Exercise - Copy each line of the records that contains the word "Coordinator".

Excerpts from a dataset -

....................

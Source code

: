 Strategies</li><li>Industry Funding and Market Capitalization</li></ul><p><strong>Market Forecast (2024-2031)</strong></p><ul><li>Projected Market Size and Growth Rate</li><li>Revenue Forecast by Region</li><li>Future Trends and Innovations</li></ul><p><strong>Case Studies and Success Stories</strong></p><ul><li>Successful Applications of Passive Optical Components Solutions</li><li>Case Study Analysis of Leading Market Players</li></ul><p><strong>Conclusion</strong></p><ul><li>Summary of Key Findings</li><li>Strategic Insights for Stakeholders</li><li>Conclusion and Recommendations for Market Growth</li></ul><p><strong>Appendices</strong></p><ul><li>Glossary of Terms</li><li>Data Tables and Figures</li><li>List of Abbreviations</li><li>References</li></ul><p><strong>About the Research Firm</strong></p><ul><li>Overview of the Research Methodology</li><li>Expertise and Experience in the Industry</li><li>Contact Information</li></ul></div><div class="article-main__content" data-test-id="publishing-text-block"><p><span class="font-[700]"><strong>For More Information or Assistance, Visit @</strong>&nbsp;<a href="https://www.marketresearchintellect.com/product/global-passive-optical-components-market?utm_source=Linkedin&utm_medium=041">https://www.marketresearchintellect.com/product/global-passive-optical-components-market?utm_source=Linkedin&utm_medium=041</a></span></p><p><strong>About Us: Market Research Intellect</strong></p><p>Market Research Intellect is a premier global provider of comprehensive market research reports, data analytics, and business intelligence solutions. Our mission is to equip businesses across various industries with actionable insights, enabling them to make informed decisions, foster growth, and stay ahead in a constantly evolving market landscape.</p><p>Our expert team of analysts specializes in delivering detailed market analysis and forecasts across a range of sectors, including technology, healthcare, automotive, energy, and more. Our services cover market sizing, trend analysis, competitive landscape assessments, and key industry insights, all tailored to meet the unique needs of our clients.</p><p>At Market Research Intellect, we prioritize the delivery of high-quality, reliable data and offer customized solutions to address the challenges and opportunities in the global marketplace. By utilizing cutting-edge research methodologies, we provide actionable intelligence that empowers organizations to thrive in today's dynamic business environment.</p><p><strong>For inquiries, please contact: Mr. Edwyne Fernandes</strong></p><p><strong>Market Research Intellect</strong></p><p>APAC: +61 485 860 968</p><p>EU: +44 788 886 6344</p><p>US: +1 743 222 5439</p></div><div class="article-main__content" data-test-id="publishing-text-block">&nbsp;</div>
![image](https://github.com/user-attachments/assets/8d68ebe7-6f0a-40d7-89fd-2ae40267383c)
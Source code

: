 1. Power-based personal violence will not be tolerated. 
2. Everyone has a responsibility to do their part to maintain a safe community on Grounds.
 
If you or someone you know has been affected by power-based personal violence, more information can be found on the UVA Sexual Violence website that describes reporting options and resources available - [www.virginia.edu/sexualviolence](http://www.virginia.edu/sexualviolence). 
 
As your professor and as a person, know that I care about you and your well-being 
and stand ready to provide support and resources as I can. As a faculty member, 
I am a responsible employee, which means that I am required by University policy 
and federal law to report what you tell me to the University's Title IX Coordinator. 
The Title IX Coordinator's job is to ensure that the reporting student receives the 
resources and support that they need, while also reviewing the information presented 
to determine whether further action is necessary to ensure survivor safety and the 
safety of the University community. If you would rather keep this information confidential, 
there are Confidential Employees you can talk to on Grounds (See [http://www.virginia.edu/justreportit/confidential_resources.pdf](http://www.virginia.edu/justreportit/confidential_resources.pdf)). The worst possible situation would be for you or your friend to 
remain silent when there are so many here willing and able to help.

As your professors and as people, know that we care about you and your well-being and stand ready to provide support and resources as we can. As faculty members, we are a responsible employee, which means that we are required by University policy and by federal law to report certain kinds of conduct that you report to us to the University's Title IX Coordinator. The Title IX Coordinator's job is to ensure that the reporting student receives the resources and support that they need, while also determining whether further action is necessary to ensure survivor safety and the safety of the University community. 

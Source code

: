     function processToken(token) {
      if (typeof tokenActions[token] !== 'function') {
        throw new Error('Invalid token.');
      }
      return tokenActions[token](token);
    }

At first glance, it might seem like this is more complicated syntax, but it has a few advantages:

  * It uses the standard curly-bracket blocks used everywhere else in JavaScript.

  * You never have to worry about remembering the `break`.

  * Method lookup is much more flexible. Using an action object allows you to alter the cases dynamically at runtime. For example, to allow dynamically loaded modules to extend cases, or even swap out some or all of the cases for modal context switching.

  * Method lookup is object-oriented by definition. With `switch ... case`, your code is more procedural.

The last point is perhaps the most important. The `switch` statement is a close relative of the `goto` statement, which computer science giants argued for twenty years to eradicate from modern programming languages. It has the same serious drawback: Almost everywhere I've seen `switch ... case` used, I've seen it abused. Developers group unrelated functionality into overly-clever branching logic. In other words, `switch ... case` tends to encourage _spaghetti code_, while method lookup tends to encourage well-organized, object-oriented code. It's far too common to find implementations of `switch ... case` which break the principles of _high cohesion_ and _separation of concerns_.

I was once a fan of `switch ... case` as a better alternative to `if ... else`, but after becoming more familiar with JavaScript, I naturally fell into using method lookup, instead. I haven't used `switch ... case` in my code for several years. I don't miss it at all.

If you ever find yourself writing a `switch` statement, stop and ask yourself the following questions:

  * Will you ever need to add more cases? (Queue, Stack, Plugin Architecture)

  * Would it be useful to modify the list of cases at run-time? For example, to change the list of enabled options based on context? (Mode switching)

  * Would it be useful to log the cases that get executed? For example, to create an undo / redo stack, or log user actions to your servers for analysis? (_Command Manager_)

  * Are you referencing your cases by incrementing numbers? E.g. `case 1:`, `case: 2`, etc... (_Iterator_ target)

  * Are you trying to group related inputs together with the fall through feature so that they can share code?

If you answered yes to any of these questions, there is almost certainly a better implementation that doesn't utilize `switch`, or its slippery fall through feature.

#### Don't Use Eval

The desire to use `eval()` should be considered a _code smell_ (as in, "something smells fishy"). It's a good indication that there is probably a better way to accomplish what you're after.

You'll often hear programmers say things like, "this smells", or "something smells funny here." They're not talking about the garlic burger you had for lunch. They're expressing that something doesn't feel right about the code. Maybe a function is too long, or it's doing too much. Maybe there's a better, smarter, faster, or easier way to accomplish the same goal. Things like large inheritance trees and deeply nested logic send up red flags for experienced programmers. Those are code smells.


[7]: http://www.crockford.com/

....................

Answer to this task -
and federal law to report what you tell me to the University's Title IX Coordinator. 
The Title IX Coordinator's job is to ensure that the reporting student receives the 
As your professors and as people, know that we care about you and your well-being and stand ready to provide support and resources as we can. As faculty members, we are a responsible employee, which means that we are required by University policy and by federal law to report certain kinds of conduct that you report to us to the University's Title IX Coordinator. The Title IX Coordinator's job is to ensure that the reporting student receives the resources and support that they need, while also determining whether further action is necessary to ensure survivor safety and the safety of the University community. 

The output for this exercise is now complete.